◆ **Exercise instructions**:
Among the records below, how many lines contain the word "evaluates"? The answer is a single number.

◆ **Supplied records**:

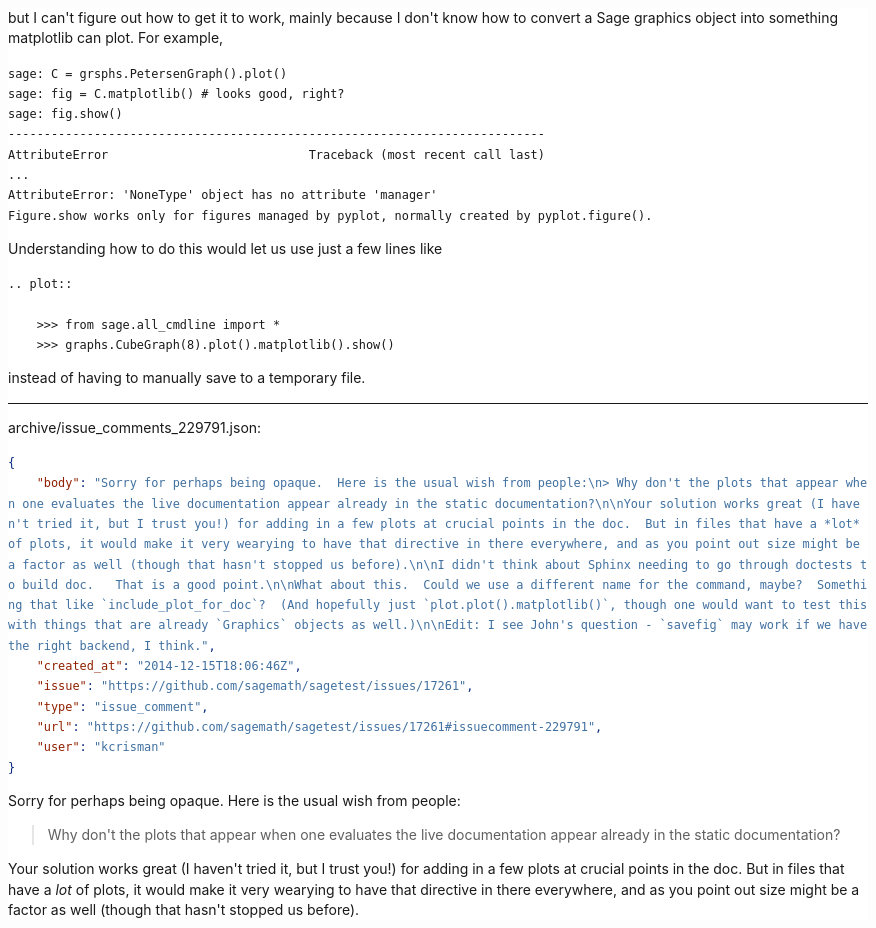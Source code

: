 but I can't figure out how to get it to work, mainly because I don't know how to convert a Sage graphics object into something matplotlib can plot. For example,

```
sage: C = grsphs.PetersenGraph().plot()
sage: fig = C.matplotlib() # looks good, right?
sage: fig.show()
---------------------------------------------------------------------------
AttributeError                            Traceback (most recent call last)
...
AttributeError: 'NoneType' object has no attribute 'manager'
Figure.show works only for figures managed by pyplot, normally created by pyplot.figure().
```

Understanding how to do this would let us use just a few lines like

```
.. plot::

    >>> from sage.all_cmdline import *
    >>> graphs.CubeGraph(8).plot().matplotlib().show()
```

instead of having to manually save to a temporary file.



---

archive/issue_comments_229791.json:
```json
{
    "body": "Sorry for perhaps being opaque.  Here is the usual wish from people:\n> Why don't the plots that appear when one evaluates the live documentation appear already in the static documentation?\n\nYour solution works great (I haven't tried it, but I trust you!) for adding in a few plots at crucial points in the doc.  But in files that have a *lot* of plots, it would make it very wearying to have that directive in there everywhere, and as you point out size might be a factor as well (though that hasn't stopped us before).\n\nI didn't think about Sphinx needing to go through doctests to build doc.   That is a good point.\n\nWhat about this.  Could we use a different name for the command, maybe?  Something that like `include_plot_for_doc`?  (And hopefully just `plot.plot().matplotlib()`, though one would want to test this with things that are already `Graphics` objects as well.)\n\nEdit: I see John's question - `savefig` may work if we have the right backend, I think.",
    "created_at": "2014-12-15T18:06:46Z",
    "issue": "https://github.com/sagemath/sagetest/issues/17261",
    "type": "issue_comment",
    "url": "https://github.com/sagemath/sagetest/issues/17261#issuecomment-229791",
    "user": "kcrisman"
}
```

Sorry for perhaps being opaque.  Here is the usual wish from people:
> Why don't the plots that appear when one evaluates the live documentation appear already in the static documentation?

Your solution works great (I haven't tried it, but I trust you!) for adding in a few plots at crucial points in the doc.  But in files that have a *lot* of plots, it would make it very wearying to have that directive in there everywhere, and as you point out size might be a factor as well (though that hasn't stopped us before).

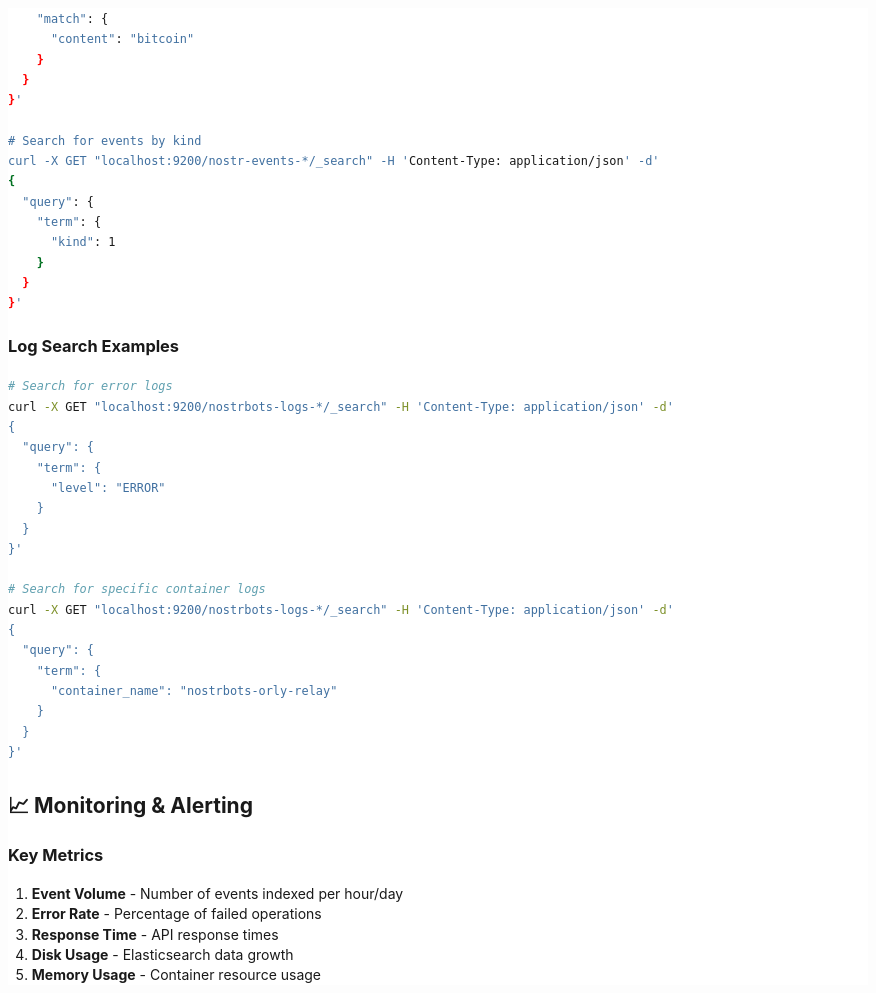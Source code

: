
 ```bash
    "match": {
      "content": "bitcoin"
    }
  }
}'

# Search for events by kind
curl -X GET "localhost:9200/nostr-events-*/_search" -H 'Content-Type: application/json' -d'
{
  "query": {
    "term": {
      "kind": 1
    }
  }
}'
```

### Log Search Examples

```bash
# Search for error logs
curl -X GET "localhost:9200/nostrbots-logs-*/_search" -H 'Content-Type: application/json' -d'
{
  "query": {
    "term": {
      "level": "ERROR"
    }
  }
}'

# Search for specific container logs
curl -X GET "localhost:9200/nostrbots-logs-*/_search" -H 'Content-Type: application/json' -d'
{
  "query": {
    "term": {
      "container_name": "nostrbots-orly-relay"
    }
  }
}'
```

## 📈 Monitoring & Alerting

### Key Metrics

1. **Event Volume** - Number of events indexed per hour/day
2. **Error Rate** - Percentage of failed operations
3. **Response Time** - API response times
4. **Disk Usage** - Elasticsearch data growth
5. **Memory Usage** - Container resource usage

◆ **Finished exercise**:
2